[INPUT FOR THIS TASK]

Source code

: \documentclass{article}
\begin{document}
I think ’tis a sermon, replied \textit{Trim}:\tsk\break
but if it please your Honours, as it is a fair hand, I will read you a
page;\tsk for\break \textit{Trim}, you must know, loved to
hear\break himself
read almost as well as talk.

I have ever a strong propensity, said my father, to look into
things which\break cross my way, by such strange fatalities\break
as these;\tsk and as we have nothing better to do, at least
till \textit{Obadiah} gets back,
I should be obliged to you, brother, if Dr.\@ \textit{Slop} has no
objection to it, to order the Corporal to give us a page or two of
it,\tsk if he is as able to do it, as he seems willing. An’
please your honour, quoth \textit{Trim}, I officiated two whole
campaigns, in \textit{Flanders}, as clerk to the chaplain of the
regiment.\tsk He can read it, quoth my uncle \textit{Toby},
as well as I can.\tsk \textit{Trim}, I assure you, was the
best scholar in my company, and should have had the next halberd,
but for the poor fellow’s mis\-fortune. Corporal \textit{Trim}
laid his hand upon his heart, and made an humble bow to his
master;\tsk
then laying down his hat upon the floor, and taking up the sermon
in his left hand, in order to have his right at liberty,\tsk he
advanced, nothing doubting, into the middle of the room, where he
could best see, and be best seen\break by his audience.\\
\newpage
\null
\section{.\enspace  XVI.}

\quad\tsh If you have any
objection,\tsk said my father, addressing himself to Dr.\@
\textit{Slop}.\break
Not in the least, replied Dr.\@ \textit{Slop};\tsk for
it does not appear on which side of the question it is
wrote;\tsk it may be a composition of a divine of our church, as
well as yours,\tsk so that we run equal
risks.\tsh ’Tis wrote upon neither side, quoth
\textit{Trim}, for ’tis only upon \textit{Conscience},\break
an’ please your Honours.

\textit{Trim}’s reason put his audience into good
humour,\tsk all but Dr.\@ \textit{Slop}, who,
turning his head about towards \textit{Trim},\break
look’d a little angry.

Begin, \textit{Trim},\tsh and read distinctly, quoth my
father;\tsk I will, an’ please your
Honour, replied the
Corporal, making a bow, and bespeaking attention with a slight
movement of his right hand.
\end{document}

[/INPUT FOR THIS TASK]

§ ASSIGNED TASK
Quote the listing above, but only from the line that shows "well as yours,\tsk so that we run equal" through the line that shows "distinctly, quoth my".

§ SOLVED EXERCISE
well as yours,\tsk so that we run equal
risks.\tsh ’Tis wrote upon neither side, quoth
\textit{Trim}, for ’tis only upon \textit{Conscience},\break
an’ please your Honours.

\textit{Trim}’s reason put his audience into good
humour,\tsk all but Dr.\@ \textit{Slop}, who,
turning his head about towards \textit{Trim},\break
look’d a little angry.

Begin, \textit{Trim},\tsh and read distinctly, quoth my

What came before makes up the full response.